Creation We are made in the image of the communal God as relational beings to live in community. (Genesis 1:26-27)

Fall Our rebellion creates conflict both between us and God and between one another.

Abraham The promise to Abraham is ‘the gospel announced in advance’ (Galatians 3:8), setting the agenda for the while Bible story and at its heart is God’s promise of a people (Genesis 12:1-3).

Exodus Because of his promise to Abraham, God sets his people free to know him. Through Moses he says: ‘I will take you as my own people, and I will be your God’ (Exodus 6:7). God lives among his people (the pillars of cloud and fire and the tabernacle), but the people keep their distance and offers sacrifices because of their sin and God’s holiness.

Israel ‘The people of Judah and Israel were as numerous as the sand on the seashore; they ate, they drank and they were happy’ (1 Kings 4:20; see Genesis 22:17; 32:12). But the people turn from God and the nation divides.

Prophecy God promises a new people: ‘I will be their God, and they will be my people’ (Jeremiah 31:31). He promises a faithful remnant (Zechariah 13:7-9).

Jesus Jesus is God with us (Matthew 1:23; John 1:18; Colossians 2:9-10). But he is also the faithful people of God, the true vine who bears fruit for God (Isaiah 5:1-7; John 15:1).

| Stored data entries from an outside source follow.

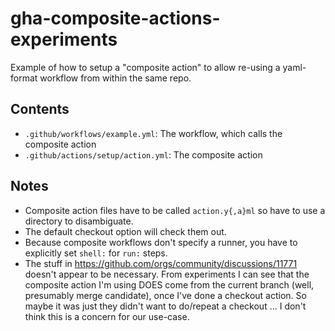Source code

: # gha-composite-actions-experiments

Example of how to setup a "composite action" to allow re-using a yaml-format workflow
from within the same repo.

## Contents
- `.github/workflows/example.yml`: The workflow, which calls the composite action
- `.github/actions/setup/action.yml`: The composite action

## Notes
- Composite action files have to be called `action.y{,a}ml` so have to use a directory to disambiguate.
- The default checkout option will check them out.
- Because composite workflows don't specify a runner, you have to explicitly set `shell:` for `run:` steps.
- The stuff in https://github.com/orgs/community/discussions/11771 doesn't appear to be necessary.
  From experiments I can see that the composite action I'm using DOES come from the current branch (well, presumably merge candidate), once I've done a checkout action. So maybe it was just they didn't want to do/repeat a checkout ... I don't think this is a concern for our use-case.

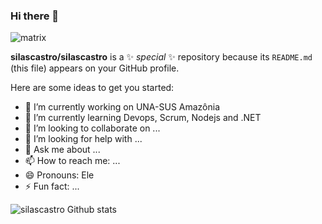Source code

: ### Hi there 👋
![matrix](https://media.giphy.com/media/ohONS2y8GTDoI/giphy.gif)

**silascastro/silascastro** is a ✨ _special_ ✨ repository because its `README.md` (this file) appears on your GitHub profile.

Here are some ideas to get you started:

- 🔭 I’m currently working on UNA-SUS Amazônia
- 🌱 I’m currently learning Devops, Scrum, Nodejs and .NET
- 👯 I’m looking to collaborate on ...
- 🤔 I’m looking for help with ...
- 💬 Ask me about ...
- 📫 How to reach me: ...
- 😄 Pronouns: Ele
- ⚡ Fun fact: ...

![silascastro Github stats](https://github-readme-stats.vercel.app/api?username=silascastro&show_icons=true&theme=dracula)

The church In Christ we are God’s faithful people and the true children of Abraham (Galatians 3:7, 27). The cross reconciles us to God (Mark 15:38) and to one another (Ephesians 2:11-3:13). Christ did not die for ad hoc individuals, but for his people, his bride (Ephesians 5:25-27).

New creation ‘Now the dwelling of God is with men, and he will live with them. They will be his people, and God himself will be with them and be their God …’ (Revelation 21:1-4)

The individualistic version of the gospel makes the church a useful help to individual Christians, but not an identity. But community is central to the Bible story. People are invited to not simply to an individual relationship with God (though that is one implication), but to become part of the new people of God, the bride of Christ. You become a Christian when by faith you become part of the people for whom Christ died.